WHAT YOU ARE ASKED TO DO »
Would you find each line in the entries below with the string "centering" and copy it?

MATERIAL PROVIDED »
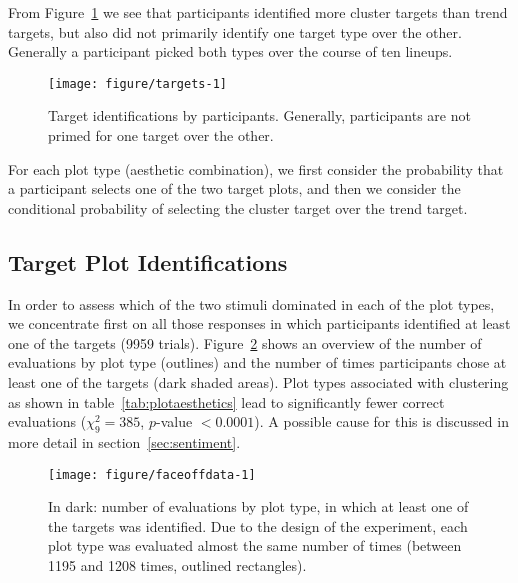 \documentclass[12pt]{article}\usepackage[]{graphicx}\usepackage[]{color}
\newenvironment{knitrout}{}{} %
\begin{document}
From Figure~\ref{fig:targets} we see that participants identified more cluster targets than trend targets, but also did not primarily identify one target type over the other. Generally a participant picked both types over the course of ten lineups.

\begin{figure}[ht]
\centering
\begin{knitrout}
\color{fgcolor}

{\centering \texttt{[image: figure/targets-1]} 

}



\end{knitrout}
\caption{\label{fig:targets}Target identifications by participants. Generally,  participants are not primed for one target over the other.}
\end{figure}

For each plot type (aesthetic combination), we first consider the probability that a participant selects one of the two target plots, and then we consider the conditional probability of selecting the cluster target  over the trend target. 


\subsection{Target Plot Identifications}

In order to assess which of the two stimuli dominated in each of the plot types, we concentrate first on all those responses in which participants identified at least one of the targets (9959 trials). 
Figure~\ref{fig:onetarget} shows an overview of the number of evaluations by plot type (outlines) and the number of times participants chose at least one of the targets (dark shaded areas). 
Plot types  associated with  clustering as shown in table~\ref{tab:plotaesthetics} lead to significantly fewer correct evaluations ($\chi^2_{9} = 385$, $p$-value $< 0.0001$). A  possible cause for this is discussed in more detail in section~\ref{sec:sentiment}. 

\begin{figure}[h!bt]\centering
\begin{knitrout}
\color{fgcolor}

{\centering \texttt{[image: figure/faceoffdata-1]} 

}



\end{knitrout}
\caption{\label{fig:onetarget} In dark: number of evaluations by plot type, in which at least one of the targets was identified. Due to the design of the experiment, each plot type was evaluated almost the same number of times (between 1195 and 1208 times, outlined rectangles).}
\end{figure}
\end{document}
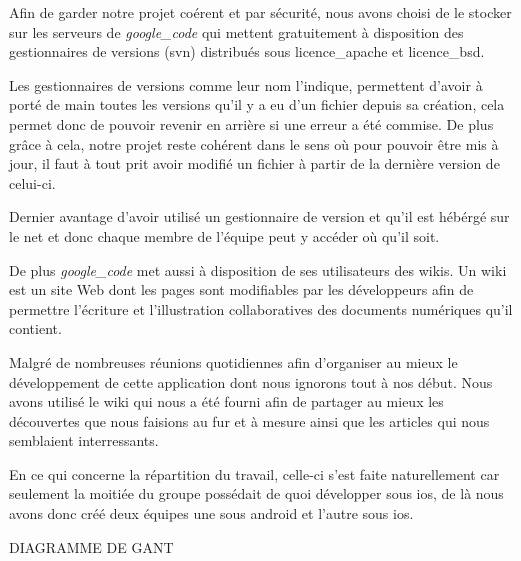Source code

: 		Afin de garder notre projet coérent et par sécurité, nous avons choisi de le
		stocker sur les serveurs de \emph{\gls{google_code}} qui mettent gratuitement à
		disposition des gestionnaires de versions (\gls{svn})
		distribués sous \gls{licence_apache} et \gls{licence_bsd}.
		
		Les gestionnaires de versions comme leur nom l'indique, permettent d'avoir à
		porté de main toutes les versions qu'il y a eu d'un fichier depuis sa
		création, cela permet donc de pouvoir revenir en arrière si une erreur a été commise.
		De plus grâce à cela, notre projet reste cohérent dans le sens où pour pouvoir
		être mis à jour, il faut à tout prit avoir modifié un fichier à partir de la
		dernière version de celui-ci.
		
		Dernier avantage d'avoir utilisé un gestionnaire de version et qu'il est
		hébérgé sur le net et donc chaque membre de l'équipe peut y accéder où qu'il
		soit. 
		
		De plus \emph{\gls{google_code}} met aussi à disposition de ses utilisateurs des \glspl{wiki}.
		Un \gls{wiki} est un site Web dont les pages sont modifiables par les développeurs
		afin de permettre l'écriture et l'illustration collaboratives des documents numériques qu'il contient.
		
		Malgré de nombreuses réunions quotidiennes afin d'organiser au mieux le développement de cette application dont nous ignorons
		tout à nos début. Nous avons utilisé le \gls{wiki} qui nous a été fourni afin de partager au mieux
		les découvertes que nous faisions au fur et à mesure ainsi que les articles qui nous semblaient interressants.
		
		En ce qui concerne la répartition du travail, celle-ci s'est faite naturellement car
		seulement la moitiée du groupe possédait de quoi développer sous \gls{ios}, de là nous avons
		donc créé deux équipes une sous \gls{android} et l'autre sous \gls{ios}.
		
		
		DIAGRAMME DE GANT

RESULT »
\centering
{\centering \texttt{[image: figure/targets-1]} 
\begin{figure}[h!bt]\centering
{\centering \texttt{[image: figure/faceoffdata-1]} 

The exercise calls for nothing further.